*Work request*
Search each line below for "vulnerability", then return the lines where it appears.

*** Task material ***

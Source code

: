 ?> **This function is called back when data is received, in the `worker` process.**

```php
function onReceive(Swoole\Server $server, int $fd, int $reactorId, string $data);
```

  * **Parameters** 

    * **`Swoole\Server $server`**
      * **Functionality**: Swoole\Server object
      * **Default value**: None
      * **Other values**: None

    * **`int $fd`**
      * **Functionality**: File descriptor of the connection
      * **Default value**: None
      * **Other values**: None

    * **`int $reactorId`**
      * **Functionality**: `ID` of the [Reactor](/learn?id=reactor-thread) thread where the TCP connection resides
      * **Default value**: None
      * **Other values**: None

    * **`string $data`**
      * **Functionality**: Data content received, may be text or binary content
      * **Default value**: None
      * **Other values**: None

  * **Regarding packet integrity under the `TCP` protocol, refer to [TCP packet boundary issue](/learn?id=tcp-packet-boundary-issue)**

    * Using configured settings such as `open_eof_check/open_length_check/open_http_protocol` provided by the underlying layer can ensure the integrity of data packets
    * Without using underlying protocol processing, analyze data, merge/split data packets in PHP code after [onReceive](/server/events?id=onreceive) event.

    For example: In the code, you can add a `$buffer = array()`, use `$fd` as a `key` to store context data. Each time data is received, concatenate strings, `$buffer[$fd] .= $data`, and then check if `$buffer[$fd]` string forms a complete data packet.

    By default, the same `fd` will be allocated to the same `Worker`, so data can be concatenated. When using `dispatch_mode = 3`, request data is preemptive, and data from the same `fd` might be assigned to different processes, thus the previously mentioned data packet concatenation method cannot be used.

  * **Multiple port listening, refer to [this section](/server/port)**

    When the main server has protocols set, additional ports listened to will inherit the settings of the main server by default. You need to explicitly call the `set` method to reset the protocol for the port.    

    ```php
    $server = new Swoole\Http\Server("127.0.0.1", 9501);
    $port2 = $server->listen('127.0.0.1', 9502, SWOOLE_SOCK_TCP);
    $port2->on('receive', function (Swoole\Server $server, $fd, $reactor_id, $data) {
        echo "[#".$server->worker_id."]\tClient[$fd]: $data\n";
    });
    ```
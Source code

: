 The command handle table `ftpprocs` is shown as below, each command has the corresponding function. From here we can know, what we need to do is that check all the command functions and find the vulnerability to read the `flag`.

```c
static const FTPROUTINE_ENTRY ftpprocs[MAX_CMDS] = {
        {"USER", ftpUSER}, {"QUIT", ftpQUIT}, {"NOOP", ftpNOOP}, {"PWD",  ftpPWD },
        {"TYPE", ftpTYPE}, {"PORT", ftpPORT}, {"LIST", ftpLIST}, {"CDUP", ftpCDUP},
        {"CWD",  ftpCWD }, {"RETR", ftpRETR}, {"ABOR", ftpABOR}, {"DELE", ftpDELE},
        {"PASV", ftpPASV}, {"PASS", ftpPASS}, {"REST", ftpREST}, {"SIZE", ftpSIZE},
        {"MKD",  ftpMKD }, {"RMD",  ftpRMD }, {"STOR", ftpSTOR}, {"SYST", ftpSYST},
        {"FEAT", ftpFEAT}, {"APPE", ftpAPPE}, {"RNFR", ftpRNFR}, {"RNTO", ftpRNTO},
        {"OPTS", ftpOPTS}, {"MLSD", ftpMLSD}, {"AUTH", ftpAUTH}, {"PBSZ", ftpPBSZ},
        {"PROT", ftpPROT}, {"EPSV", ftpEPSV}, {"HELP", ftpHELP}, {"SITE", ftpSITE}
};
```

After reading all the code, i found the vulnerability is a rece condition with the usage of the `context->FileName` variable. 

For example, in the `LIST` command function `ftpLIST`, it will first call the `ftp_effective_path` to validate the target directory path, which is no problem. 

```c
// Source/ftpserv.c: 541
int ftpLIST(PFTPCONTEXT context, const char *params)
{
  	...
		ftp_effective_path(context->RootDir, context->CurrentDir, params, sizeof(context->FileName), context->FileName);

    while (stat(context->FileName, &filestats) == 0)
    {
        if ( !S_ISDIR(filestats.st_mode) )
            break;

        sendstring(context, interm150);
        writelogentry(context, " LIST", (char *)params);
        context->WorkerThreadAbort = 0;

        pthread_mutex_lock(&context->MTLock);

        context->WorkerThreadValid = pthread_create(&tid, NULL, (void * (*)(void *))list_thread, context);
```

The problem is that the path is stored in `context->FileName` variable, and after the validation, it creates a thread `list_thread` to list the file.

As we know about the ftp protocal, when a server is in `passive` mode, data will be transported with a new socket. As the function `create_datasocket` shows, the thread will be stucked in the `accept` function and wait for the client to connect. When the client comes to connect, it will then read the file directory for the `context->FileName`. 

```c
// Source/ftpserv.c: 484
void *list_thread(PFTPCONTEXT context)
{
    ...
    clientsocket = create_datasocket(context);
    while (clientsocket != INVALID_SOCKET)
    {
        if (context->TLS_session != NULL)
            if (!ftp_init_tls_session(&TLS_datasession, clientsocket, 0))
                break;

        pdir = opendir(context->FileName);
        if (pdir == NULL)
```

***

*Your solution*
: The command handle table `ftpprocs` is shown as below, each command has the corresponding function. From here we can know, what we need to do is that check all the command functions and find the vulnerability to read the `flag`.
After reading all the code, i found the vulnerability is a rece condition with the usage of the `context->FileName` variable. 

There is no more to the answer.